Activity :: Please print only the top portion of the entries below, ending with the line that contains "本專案展示如何使用 Xilinx Zynq", exactly as written.

Start of Block

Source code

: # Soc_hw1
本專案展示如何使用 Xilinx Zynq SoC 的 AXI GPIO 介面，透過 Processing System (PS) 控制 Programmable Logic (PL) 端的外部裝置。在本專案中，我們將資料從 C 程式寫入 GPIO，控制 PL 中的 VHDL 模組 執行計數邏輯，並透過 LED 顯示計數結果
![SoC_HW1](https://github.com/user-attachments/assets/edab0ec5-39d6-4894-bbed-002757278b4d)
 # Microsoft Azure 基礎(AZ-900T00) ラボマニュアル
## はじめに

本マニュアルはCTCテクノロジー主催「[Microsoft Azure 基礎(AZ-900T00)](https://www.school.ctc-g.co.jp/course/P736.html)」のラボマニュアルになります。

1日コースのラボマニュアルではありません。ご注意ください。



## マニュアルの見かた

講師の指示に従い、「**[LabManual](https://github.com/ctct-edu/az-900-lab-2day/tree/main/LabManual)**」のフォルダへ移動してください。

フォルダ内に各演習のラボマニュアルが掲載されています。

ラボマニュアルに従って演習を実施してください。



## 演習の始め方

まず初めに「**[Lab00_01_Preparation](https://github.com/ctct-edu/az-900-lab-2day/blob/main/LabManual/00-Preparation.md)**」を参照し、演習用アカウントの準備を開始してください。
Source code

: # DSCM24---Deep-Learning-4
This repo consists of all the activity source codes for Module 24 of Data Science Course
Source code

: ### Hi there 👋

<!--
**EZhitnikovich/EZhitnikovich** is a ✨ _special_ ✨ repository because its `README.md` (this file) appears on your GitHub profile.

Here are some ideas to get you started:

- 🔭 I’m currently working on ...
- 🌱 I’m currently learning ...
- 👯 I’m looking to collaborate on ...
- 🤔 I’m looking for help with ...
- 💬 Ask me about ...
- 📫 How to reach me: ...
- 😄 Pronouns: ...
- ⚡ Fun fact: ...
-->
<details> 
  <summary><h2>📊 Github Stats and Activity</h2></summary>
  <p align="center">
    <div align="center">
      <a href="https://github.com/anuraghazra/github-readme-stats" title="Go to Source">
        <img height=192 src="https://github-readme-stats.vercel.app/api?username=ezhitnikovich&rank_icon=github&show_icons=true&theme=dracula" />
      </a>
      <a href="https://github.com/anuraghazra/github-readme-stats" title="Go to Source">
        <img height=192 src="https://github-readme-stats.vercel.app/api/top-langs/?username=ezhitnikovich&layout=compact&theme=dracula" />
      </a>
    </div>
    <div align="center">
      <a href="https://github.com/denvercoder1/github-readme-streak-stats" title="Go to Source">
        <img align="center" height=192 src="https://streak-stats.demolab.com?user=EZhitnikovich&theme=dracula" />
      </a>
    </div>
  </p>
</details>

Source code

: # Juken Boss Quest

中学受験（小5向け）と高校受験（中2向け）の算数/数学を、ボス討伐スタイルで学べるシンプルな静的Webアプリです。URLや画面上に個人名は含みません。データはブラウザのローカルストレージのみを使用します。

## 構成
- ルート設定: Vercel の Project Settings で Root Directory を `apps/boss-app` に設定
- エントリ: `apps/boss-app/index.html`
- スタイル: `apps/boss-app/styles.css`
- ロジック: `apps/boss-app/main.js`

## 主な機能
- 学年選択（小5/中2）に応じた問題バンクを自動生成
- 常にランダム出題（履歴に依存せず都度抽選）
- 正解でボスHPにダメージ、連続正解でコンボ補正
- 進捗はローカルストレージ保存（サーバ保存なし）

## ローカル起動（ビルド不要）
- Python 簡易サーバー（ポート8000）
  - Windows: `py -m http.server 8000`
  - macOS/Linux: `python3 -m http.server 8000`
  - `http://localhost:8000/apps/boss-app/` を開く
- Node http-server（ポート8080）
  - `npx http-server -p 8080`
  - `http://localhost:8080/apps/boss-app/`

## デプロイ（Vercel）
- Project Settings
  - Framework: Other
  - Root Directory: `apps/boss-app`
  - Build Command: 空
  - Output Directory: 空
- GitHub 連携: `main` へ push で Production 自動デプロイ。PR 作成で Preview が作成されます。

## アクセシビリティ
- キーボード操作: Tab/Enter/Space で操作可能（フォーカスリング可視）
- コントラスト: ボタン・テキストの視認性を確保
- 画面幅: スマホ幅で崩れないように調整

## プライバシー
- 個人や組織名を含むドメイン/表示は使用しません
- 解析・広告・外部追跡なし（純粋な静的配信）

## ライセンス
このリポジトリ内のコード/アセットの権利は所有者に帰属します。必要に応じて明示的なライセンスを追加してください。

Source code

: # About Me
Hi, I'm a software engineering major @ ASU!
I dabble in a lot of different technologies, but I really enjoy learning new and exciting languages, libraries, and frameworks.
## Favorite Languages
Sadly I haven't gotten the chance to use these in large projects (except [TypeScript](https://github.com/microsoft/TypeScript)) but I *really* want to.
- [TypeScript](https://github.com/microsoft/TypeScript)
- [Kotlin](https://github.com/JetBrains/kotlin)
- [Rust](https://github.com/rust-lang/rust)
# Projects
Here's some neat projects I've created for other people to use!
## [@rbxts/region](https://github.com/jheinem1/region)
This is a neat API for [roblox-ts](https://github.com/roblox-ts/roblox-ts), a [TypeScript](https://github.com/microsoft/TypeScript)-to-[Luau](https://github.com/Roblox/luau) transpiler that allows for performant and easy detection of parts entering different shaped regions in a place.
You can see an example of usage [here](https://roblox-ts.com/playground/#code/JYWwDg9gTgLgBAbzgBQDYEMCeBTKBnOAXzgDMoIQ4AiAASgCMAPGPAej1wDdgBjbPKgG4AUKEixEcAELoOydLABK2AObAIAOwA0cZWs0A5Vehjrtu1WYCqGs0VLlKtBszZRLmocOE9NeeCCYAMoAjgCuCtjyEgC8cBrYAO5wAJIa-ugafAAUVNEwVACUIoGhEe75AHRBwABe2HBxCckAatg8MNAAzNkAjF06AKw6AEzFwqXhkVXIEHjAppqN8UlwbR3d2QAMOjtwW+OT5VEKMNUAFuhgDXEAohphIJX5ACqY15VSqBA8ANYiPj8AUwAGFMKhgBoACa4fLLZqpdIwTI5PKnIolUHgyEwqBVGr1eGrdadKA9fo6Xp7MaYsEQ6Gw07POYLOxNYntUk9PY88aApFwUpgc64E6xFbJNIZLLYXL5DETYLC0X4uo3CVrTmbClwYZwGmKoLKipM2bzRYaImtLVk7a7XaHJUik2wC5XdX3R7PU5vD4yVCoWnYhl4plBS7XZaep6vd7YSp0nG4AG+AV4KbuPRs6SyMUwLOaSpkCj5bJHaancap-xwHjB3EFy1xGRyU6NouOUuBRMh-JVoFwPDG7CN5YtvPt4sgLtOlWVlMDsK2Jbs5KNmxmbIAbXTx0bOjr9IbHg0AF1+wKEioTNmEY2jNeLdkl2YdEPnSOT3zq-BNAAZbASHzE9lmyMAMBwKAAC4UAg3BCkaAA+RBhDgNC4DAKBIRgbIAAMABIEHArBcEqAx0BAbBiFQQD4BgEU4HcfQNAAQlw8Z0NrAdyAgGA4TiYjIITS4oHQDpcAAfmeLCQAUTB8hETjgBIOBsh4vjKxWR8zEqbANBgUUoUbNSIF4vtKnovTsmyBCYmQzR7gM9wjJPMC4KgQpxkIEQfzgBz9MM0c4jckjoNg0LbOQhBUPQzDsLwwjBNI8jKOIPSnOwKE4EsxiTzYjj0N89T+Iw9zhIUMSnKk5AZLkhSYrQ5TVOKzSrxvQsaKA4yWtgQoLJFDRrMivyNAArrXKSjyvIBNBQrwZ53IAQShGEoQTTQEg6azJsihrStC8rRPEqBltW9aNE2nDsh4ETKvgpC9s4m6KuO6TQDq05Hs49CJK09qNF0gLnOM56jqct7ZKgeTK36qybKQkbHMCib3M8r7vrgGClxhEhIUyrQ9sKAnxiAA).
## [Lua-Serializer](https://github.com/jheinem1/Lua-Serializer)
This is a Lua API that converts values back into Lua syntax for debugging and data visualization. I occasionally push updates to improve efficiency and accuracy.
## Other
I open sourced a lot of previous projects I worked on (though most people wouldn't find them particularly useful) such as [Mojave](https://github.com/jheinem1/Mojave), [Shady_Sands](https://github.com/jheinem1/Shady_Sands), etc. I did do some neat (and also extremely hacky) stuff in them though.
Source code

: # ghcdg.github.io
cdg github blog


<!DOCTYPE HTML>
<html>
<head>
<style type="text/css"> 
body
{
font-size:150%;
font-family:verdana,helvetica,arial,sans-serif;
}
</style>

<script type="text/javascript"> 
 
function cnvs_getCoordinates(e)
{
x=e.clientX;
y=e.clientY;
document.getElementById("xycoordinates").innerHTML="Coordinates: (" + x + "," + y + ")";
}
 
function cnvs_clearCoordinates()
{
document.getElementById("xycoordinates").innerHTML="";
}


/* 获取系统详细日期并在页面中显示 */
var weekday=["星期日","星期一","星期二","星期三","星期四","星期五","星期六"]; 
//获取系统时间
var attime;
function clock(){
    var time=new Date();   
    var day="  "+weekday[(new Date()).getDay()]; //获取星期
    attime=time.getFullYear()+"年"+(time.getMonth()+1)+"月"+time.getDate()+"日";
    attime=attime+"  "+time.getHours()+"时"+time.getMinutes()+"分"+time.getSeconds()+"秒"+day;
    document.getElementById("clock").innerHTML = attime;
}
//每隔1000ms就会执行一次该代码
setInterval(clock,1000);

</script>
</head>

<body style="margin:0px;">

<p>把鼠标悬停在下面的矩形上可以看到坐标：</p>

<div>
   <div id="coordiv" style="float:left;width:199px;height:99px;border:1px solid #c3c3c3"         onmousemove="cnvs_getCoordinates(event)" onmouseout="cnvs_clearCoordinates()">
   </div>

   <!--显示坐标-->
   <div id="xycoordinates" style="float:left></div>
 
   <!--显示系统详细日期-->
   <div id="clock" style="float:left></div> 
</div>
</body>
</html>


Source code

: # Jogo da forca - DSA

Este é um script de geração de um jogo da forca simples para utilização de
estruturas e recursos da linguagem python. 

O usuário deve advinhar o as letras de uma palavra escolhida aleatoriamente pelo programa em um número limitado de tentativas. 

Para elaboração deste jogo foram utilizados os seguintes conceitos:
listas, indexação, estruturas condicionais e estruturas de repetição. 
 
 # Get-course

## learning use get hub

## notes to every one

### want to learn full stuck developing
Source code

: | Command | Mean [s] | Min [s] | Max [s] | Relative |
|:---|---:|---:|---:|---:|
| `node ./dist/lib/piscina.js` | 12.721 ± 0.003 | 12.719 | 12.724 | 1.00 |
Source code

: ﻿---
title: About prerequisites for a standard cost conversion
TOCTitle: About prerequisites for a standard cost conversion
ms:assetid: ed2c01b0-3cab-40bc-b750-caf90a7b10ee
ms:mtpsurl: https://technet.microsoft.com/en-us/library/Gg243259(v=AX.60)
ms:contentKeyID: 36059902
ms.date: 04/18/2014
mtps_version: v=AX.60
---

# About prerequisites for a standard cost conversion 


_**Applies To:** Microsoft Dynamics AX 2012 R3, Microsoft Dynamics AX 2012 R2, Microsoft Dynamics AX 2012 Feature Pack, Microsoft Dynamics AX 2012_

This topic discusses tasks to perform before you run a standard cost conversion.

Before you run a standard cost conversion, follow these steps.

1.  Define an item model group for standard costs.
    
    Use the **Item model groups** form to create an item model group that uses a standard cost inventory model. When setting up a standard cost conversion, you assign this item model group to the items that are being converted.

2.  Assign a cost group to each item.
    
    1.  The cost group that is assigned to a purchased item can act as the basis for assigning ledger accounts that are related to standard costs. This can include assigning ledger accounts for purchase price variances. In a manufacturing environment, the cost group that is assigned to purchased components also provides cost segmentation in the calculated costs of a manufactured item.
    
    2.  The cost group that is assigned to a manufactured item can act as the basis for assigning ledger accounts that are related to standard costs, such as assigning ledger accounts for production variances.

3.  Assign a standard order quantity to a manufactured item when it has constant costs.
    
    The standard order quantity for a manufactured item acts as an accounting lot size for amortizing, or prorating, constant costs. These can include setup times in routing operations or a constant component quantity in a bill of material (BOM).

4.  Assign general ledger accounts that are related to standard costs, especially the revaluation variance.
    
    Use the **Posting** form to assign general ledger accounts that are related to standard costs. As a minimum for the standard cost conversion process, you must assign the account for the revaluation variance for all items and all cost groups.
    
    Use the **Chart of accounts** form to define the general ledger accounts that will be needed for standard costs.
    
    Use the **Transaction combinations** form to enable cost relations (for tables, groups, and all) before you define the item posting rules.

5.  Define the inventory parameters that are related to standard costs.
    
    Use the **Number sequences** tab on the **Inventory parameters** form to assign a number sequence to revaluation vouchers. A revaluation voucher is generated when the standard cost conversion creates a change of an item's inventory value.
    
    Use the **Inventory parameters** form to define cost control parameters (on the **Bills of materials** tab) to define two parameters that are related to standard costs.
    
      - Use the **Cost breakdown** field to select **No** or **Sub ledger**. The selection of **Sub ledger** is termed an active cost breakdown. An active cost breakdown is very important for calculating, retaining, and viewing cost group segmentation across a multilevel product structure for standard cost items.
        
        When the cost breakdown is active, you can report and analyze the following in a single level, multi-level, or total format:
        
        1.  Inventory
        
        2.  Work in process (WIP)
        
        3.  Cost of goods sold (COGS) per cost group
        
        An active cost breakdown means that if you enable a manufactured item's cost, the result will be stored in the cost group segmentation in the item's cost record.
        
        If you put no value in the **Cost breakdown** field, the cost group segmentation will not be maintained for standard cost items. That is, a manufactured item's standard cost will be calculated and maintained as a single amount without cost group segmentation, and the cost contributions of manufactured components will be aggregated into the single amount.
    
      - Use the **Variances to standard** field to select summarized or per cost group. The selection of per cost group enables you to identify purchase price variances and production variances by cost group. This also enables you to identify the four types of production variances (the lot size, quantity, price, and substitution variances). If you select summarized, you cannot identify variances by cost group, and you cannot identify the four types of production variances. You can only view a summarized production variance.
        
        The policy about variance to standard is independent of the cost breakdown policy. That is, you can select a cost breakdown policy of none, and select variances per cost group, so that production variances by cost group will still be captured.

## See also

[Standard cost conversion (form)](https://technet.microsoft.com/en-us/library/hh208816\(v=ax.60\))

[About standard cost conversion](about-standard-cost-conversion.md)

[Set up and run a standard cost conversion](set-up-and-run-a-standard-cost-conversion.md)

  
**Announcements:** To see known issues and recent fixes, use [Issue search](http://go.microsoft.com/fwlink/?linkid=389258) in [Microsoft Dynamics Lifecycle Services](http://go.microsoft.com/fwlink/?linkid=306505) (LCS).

End of Block

Written solution ::
Source code

: # Soc_hw1
本專案展示如何使用 Xilinx Zynq SoC 的 AXI GPIO 介面，透過 Processing System (PS) 控制 Programmable Logic (PL) 端的外部裝置。在本專案中，我們將資料從 C 程式寫入 GPIO，控制 PL 中的 VHDL 模組 執行計數邏輯，並透過 LED 顯示計數結果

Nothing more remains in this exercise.